» WORK TO BE COMPLETED:
State how many lines in the records below contain the string "UIObject", and give nothing besides that number.
--- DATA RECORDS Enclosed Below ---
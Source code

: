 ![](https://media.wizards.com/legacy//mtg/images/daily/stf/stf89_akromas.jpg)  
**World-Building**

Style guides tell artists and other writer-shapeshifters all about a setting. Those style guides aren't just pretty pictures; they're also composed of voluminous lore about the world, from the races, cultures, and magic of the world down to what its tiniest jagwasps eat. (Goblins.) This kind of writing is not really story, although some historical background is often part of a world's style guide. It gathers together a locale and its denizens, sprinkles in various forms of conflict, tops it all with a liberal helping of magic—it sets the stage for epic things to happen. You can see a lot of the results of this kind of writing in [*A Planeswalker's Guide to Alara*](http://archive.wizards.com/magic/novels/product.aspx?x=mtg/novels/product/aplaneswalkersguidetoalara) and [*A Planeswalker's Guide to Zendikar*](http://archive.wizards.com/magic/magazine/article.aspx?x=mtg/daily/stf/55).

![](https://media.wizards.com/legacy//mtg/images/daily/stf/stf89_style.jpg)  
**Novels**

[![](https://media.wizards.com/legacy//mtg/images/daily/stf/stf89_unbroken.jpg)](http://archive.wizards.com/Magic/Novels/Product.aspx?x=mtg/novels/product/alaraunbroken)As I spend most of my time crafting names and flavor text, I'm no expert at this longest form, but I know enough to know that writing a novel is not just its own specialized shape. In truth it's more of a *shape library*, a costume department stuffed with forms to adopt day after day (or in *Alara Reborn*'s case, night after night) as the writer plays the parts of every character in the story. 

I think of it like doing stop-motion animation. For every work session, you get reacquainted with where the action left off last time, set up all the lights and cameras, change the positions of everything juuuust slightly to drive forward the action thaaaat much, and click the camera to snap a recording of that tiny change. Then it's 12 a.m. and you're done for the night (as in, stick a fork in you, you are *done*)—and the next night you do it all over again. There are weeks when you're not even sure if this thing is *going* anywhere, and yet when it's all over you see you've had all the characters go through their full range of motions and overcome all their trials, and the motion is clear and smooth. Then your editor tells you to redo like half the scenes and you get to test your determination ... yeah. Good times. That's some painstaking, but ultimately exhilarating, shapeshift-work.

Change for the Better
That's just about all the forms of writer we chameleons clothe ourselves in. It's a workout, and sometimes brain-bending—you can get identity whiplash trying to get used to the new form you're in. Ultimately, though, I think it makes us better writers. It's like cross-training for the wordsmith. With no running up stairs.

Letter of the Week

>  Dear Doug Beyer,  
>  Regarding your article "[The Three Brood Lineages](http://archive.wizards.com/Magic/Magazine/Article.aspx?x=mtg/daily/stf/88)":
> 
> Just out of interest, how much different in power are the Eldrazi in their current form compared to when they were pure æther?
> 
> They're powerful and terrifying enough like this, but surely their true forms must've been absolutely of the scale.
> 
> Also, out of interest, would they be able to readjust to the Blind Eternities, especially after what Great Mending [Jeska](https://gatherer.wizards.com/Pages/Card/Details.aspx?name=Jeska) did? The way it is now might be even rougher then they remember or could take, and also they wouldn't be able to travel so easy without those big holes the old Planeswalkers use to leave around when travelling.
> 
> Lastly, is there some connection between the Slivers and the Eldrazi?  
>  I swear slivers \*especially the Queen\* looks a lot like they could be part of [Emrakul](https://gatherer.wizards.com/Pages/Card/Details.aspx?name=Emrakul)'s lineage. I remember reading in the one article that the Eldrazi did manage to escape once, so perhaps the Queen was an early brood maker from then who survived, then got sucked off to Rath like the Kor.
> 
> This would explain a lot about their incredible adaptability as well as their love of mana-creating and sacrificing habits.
--- End of Enclosed DATA RECORDS ---
--- DATA RECORDS Enclosed Below ---
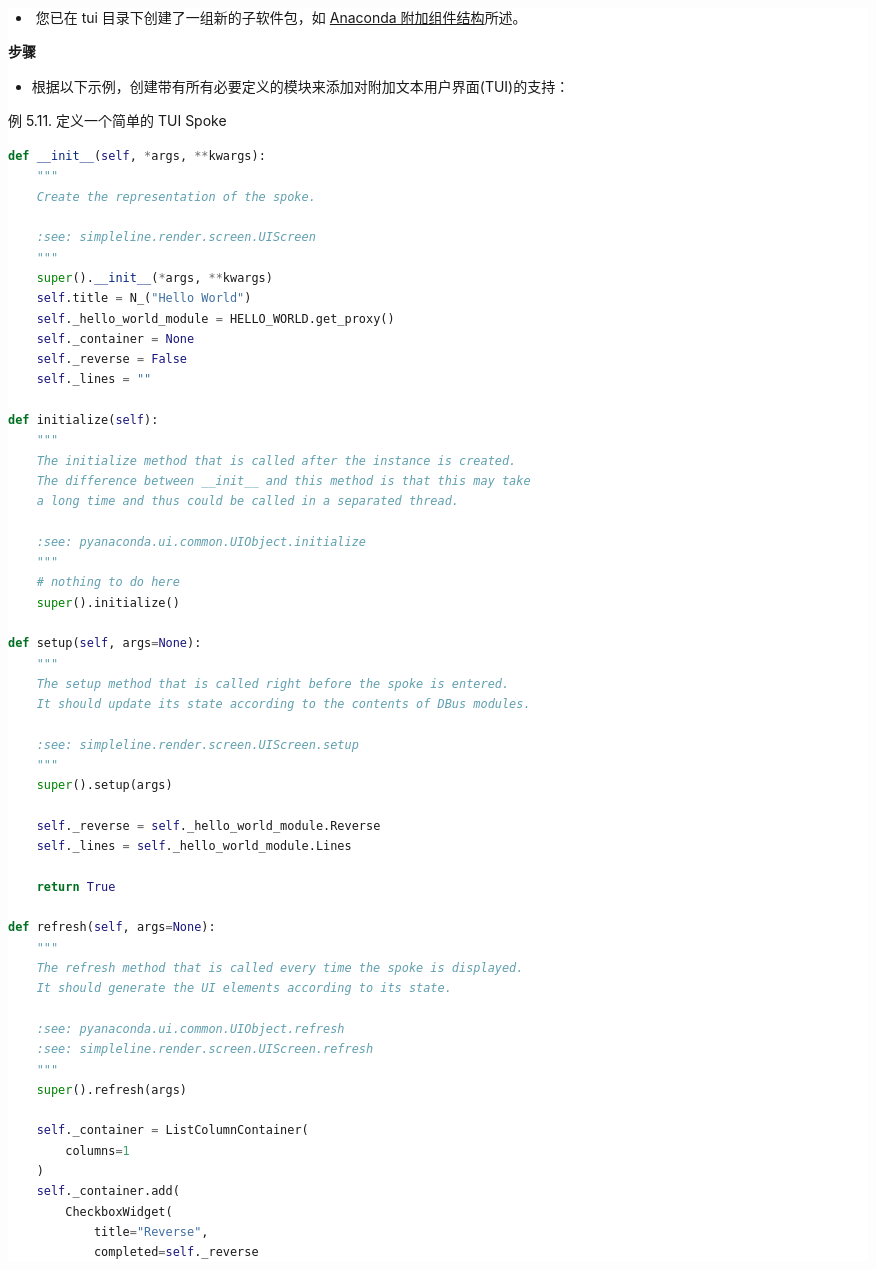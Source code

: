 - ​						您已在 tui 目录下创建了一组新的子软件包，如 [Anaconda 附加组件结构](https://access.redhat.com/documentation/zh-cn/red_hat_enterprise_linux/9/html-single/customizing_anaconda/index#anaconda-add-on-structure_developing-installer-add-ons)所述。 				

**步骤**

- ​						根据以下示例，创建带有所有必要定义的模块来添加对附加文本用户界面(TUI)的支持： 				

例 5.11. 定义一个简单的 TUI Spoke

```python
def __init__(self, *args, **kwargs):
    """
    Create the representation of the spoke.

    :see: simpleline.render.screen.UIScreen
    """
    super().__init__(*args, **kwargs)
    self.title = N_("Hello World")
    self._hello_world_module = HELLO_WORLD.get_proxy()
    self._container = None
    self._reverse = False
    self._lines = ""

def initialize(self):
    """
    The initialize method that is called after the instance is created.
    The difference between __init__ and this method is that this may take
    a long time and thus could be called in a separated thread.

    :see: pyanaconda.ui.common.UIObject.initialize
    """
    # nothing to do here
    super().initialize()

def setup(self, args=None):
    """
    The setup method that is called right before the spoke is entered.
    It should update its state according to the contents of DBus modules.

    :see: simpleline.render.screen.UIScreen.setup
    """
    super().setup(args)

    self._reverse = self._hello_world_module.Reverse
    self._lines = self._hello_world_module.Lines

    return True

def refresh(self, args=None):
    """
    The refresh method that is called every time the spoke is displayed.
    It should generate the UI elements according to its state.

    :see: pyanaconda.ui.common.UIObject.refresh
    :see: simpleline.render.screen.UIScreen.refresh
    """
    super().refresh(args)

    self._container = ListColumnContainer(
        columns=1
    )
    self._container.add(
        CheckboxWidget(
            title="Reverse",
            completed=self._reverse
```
--- End of Enclosed DATA RECORDS ---
» RESPONSE:
2